DATASET ENTRIES below:

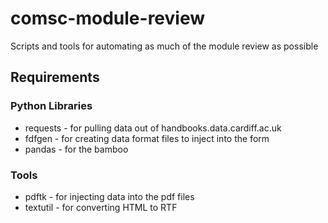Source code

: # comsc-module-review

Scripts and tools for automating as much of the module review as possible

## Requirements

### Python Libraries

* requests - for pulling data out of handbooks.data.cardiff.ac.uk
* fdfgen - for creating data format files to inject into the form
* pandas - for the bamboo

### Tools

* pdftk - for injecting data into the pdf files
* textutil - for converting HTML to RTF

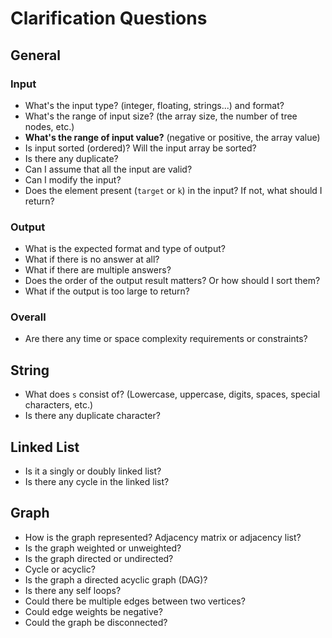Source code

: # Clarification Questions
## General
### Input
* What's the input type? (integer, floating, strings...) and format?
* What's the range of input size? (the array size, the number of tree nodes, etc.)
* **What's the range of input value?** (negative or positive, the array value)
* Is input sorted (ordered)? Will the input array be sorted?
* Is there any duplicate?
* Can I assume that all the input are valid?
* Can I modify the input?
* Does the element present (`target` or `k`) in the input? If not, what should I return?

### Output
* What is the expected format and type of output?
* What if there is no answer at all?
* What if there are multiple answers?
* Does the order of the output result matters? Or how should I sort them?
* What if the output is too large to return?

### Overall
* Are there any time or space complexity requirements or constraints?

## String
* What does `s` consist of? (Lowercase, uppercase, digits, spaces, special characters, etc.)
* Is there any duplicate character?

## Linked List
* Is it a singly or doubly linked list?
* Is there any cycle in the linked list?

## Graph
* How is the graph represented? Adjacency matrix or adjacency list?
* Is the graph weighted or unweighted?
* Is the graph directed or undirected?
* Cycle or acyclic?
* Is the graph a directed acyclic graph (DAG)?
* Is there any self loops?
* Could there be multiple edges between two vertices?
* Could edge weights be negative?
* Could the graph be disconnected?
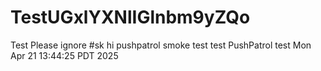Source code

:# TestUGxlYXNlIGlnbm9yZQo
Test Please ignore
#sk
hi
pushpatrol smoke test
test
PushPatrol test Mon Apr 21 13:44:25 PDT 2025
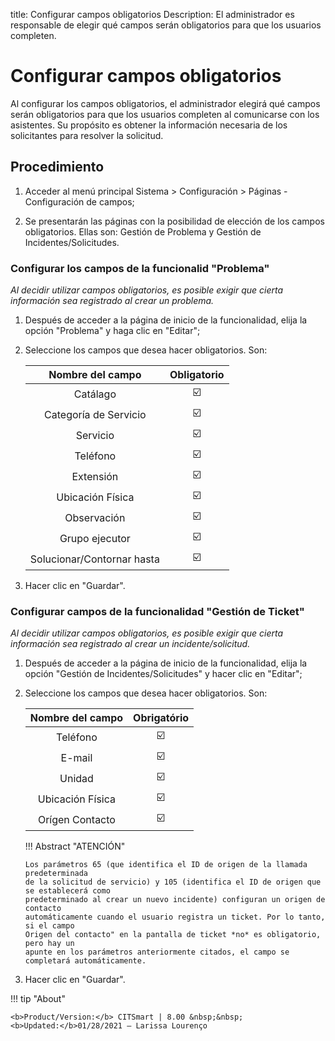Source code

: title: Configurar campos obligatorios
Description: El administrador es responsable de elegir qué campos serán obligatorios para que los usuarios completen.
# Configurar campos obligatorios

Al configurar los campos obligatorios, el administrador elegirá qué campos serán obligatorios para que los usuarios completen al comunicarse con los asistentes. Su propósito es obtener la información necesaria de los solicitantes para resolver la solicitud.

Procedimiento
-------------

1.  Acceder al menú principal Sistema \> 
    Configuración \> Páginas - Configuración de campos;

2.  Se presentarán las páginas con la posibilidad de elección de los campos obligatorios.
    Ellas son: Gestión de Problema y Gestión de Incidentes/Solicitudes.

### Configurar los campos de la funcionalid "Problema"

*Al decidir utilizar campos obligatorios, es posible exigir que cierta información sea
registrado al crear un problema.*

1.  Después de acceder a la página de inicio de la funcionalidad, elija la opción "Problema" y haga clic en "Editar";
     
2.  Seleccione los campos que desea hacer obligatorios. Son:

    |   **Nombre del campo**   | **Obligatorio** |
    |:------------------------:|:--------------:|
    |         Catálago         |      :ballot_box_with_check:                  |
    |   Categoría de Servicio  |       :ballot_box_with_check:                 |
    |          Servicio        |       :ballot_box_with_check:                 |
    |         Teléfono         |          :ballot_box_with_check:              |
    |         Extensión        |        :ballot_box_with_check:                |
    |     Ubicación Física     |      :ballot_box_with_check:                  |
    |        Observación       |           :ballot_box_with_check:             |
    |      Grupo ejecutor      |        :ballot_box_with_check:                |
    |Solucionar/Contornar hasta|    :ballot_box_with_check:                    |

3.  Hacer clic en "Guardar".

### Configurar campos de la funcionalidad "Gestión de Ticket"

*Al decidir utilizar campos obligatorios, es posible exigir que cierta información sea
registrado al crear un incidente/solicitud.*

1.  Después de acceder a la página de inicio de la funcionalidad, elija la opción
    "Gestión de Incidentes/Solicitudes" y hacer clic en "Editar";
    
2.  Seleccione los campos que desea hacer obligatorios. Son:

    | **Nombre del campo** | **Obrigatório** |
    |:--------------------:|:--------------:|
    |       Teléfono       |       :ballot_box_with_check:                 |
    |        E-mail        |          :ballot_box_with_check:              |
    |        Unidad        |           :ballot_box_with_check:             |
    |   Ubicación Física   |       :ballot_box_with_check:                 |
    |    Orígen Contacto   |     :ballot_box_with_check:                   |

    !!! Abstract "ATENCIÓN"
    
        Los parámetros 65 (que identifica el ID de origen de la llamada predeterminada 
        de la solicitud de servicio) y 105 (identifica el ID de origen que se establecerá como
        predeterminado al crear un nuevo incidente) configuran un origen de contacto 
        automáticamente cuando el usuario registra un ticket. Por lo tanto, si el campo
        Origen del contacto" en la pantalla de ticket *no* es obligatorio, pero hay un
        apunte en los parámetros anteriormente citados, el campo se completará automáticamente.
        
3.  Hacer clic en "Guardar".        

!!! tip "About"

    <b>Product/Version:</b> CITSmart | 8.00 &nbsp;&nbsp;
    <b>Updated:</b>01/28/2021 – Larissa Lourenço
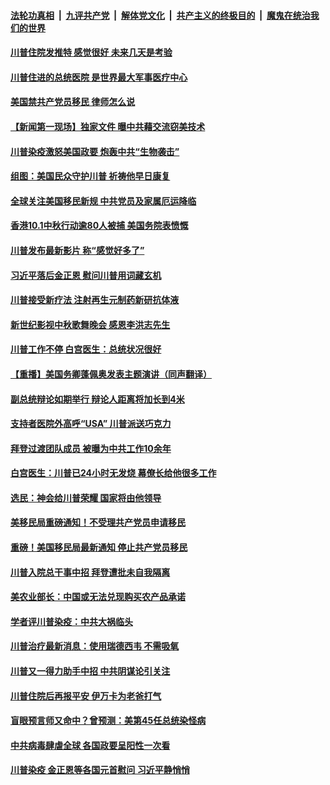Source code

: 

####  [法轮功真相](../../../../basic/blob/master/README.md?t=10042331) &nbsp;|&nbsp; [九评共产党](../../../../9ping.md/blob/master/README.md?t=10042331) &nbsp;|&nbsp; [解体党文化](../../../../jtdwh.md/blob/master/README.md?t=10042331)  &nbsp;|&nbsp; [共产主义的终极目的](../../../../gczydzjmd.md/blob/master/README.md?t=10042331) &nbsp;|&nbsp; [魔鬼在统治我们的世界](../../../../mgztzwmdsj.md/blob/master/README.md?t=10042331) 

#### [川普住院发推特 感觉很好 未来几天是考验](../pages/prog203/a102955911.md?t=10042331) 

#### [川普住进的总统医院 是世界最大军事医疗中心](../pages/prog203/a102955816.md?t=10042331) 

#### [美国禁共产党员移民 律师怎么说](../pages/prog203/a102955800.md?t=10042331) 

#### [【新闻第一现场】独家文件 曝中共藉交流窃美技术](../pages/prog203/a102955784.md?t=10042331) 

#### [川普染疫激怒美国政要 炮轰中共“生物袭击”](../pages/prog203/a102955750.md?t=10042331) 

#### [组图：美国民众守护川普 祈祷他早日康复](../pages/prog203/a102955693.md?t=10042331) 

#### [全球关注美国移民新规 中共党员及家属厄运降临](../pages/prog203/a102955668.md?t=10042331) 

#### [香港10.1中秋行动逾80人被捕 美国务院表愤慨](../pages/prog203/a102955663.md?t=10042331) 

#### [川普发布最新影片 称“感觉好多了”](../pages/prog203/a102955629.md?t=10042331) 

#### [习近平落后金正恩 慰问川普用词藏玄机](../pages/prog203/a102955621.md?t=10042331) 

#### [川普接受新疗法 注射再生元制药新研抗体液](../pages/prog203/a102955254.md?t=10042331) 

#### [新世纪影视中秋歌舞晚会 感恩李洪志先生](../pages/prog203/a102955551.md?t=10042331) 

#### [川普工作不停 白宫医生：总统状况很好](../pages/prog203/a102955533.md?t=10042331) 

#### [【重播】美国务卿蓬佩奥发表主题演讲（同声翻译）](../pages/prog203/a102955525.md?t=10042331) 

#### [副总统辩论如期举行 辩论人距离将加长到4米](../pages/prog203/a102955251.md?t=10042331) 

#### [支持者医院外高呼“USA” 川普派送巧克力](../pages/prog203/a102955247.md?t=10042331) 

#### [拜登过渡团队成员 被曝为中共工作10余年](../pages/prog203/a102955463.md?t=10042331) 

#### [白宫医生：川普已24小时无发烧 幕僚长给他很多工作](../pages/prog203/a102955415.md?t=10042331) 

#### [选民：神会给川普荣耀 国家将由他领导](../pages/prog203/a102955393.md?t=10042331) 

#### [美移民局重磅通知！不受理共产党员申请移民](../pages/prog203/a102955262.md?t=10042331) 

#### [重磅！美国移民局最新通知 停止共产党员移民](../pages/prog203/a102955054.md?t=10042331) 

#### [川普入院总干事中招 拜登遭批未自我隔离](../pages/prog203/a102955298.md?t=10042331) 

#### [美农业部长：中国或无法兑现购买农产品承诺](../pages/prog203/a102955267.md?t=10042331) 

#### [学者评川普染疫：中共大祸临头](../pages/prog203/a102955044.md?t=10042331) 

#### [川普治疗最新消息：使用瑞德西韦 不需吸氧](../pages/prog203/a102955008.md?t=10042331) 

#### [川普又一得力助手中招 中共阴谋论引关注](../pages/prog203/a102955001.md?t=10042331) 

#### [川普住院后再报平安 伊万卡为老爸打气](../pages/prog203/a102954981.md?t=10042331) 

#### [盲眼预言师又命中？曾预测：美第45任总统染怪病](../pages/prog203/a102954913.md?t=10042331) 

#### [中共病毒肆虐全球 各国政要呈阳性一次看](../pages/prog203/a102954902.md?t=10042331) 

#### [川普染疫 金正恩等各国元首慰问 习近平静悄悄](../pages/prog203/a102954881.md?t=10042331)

End of DATASET ENTRIES.

▶ **WORK TO COMPLETE**
Find all lines in the records that hold the word "Ubicación". Copy them.

▶ **ANSWER BOX**
    |     Ubicación Física     |      :ballot_box_with_check:                  |
    |   Ubicación Física   |       :ballot_box_with_check:                 |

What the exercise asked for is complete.